Problem to work on >> The word "Potency": in how many lines of the records does it appear? Reply with the number alone.

Provided entries >>
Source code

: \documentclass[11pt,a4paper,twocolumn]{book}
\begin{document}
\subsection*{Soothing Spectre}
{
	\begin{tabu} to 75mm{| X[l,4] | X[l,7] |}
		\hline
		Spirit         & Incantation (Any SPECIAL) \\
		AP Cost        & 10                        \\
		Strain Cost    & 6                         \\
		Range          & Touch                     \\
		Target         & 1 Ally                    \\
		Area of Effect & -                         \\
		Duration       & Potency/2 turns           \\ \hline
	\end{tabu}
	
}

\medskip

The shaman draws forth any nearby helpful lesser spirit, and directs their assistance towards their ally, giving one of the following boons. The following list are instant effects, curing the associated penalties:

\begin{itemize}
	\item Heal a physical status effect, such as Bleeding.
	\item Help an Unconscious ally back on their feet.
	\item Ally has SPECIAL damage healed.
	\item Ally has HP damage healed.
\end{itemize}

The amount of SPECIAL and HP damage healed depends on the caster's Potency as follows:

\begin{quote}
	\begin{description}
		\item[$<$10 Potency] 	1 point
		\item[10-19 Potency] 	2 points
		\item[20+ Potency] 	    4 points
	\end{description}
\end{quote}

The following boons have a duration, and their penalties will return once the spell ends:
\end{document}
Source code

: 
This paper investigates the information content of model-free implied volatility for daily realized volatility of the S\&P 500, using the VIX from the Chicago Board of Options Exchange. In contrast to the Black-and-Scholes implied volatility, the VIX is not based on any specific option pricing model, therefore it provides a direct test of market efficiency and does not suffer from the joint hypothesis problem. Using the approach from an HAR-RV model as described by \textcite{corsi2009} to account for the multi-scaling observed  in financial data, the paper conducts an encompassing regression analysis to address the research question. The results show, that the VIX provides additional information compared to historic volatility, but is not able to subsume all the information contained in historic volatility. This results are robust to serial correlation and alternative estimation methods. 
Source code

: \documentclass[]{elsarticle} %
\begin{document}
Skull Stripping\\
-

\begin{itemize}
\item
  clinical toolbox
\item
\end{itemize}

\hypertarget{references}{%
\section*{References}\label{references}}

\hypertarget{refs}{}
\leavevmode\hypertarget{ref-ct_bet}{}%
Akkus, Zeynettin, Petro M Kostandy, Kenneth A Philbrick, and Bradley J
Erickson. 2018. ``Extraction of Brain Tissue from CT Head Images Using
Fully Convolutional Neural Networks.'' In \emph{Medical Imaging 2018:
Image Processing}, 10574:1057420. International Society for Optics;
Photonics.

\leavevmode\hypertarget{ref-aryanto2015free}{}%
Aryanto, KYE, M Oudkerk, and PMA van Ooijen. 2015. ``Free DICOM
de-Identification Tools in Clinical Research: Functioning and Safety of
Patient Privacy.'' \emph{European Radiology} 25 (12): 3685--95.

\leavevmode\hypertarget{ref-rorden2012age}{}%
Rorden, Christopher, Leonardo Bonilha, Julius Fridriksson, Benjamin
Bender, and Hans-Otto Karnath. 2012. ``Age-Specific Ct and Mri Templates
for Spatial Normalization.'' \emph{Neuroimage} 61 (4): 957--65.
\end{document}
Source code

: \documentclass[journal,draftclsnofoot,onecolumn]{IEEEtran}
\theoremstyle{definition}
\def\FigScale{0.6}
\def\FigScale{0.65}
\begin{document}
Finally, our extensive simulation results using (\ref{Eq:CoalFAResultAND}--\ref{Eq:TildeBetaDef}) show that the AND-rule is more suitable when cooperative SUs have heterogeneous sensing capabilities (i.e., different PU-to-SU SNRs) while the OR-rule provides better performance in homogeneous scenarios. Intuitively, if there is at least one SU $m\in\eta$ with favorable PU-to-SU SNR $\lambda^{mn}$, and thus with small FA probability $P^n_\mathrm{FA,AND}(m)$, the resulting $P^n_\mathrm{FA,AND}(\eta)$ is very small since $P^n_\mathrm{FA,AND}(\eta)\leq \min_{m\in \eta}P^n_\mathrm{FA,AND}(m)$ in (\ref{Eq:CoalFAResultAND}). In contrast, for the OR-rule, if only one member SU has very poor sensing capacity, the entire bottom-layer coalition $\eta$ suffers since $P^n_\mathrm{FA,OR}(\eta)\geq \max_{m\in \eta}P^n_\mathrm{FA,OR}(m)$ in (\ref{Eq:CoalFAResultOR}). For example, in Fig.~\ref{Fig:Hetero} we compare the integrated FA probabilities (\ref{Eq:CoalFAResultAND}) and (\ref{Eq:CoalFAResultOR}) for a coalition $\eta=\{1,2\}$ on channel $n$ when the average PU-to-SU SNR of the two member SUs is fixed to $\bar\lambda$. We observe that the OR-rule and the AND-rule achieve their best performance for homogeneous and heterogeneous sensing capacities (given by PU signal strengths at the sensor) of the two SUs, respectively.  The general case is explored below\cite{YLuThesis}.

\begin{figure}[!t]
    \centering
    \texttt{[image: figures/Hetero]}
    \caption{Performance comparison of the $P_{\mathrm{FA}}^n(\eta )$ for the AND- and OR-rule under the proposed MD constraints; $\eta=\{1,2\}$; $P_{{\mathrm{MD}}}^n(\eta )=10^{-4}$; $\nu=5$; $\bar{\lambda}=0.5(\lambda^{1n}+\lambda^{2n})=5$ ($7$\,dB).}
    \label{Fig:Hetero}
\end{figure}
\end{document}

The completed task >> 5